[Dataset entries]
───

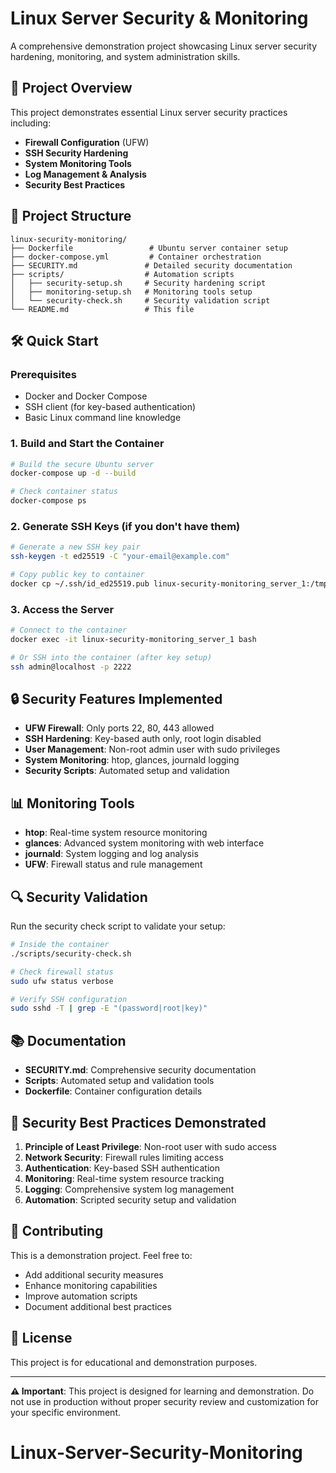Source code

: # Linux Server Security & Monitoring

A comprehensive demonstration project showcasing Linux server security hardening, monitoring, and system administration skills.

## 🚀 Project Overview

This project demonstrates essential Linux server security practices including:
- **Firewall Configuration** (UFW)
- **SSH Security Hardening**
- **System Monitoring Tools**
- **Log Management & Analysis**
- **Security Best Practices**

## 📁 Project Structure

```
linux-security-monitoring/
├── Dockerfile                 # Ubuntu server container setup
├── docker-compose.yml         # Container orchestration
├── SECURITY.md               # Detailed security documentation
├── scripts/                  # Automation scripts
│   ├── security-setup.sh     # Security hardening script
│   ├── monitoring-setup.sh   # Monitoring tools setup
│   └── security-check.sh     # Security validation script
└── README.md                 # This file
```

## 🛠️ Quick Start

### Prerequisites
- Docker and Docker Compose
- SSH client (for key-based authentication)
- Basic Linux command line knowledge

### 1. Build and Start the Container
```bash
# Build the secure Ubuntu server
docker-compose up -d --build

# Check container status
docker-compose ps
```

### 2. Generate SSH Keys (if you don't have them)
```bash
# Generate a new SSH key pair
ssh-keygen -t ed25519 -C "your-email@example.com"

# Copy public key to container
docker cp ~/.ssh/id_ed25519.pub linux-security-monitoring_server_1:/tmp/
```

### 3. Access the Server
```bash
# Connect to the container
docker exec -it linux-security-monitoring_server_1 bash

# Or SSH into the container (after key setup)
ssh admin@localhost -p 2222
```

## 🔒 Security Features Implemented

- **UFW Firewall**: Only ports 22, 80, 443 allowed
- **SSH Hardening**: Key-based auth only, root login disabled
- **User Management**: Non-root admin user with sudo privileges
- **System Monitoring**: htop, glances, journald logging
- **Security Scripts**: Automated setup and validation

## 📊 Monitoring Tools

- **htop**: Real-time system resource monitoring
- **glances**: Advanced system monitoring with web interface
- **journald**: System logging and log analysis
- **UFW**: Firewall status and rule management

## 🔍 Security Validation

Run the security check script to validate your setup:
```bash
# Inside the container
./scripts/security-check.sh

# Check firewall status
sudo ufw status verbose

# Verify SSH configuration
sudo sshd -T | grep -E "(password|root|key)"
```

## 📚 Documentation

- **SECURITY.md**: Comprehensive security documentation
- **Scripts**: Automated setup and validation tools
- **Dockerfile**: Container configuration details

## 🚨 Security Best Practices Demonstrated

1. **Principle of Least Privilege**: Non-root user with sudo access
2. **Network Security**: Firewall rules limiting access
3. **Authentication**: Key-based SSH authentication
4. **Monitoring**: Real-time system resource tracking
5. **Logging**: Comprehensive system log management
6. **Automation**: Scripted security setup and validation

## 🤝 Contributing

This is a demonstration project. Feel free to:
- Add additional security measures
- Enhance monitoring capabilities
- Improve automation scripts
- Document additional best practices

## 📄 License

This project is for educational and demonstration purposes.

---

**⚠️ Important**: This project is designed for learning and demonstration. Do not use in production without proper security review and customization for your specific environment.
# Linux-Server-Security-Monitoring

───

WORK TO BE COMPLETED> Among the records above, find each line holding the string "Dockerfile" and pull it out.

RESULT FOR THIS EXERCISE>
├── Dockerfile                 # Ubuntu server container setup
- **Dockerfile**: Container configuration details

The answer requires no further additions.